*** Opening of INFORMATION PROVIDED ***

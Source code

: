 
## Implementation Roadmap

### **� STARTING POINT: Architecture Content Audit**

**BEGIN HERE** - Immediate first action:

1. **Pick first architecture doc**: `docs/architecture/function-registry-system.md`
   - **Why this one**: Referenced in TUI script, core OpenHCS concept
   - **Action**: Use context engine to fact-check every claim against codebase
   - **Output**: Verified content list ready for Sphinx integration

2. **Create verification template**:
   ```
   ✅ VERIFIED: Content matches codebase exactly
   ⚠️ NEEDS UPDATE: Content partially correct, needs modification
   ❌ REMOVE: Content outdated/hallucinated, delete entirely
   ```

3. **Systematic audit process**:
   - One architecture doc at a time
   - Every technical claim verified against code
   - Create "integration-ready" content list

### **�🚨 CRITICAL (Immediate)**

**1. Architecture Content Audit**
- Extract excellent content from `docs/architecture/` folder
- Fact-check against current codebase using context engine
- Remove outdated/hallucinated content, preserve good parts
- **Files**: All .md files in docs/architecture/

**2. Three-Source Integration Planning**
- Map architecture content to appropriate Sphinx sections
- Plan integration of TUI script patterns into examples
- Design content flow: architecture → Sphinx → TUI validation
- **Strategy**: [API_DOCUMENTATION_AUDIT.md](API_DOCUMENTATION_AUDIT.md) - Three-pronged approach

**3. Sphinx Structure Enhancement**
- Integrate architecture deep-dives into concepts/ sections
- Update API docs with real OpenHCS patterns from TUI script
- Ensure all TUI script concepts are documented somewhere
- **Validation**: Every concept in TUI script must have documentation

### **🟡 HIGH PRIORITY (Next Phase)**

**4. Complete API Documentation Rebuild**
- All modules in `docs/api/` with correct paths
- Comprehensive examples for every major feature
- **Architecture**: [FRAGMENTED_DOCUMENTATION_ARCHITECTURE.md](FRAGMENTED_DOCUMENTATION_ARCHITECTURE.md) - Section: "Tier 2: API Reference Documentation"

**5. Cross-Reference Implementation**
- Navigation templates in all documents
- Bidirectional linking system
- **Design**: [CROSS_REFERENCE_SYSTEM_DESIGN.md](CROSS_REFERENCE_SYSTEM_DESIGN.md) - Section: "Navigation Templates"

*** Close of INFORMATION PROVIDED ***

Return only what runs from the line containing "- Map architecture" to the last line of the records above, both ends included, exactly as written.

- Map architecture content to appropriate Sphinx sections
- Plan integration of TUI script patterns into examples
- Design content flow: architecture → Sphinx → TUI validation
- **Strategy**: [API_DOCUMENTATION_AUDIT.md](API_DOCUMENTATION_AUDIT.md) - Three-pronged approach

**3. Sphinx Structure Enhancement**
- Integrate architecture deep-dives into concepts/ sections
- Update API docs with real OpenHCS patterns from TUI script
- Ensure all TUI script concepts are documented somewhere
- **Validation**: Every concept in TUI script must have documentation

### **🟡 HIGH PRIORITY (Next Phase)**

**4. Complete API Documentation Rebuild**
- All modules in `docs/api/` with correct paths
- Comprehensive examples for every major feature
- **Architecture**: [FRAGMENTED_DOCUMENTATION_ARCHITECTURE.md](FRAGMENTED_DOCUMENTATION_ARCHITECTURE.md) - Section: "Tier 2: API Reference Documentation"

**5. Cross-Reference Implementation**
- Navigation templates in all documents
- Bidirectional linking system
- **Design**: [CROSS_REFERENCE_SYSTEM_DESIGN.md](CROSS_REFERENCE_SYSTEM_DESIGN.md) - Section: "Navigation Templates"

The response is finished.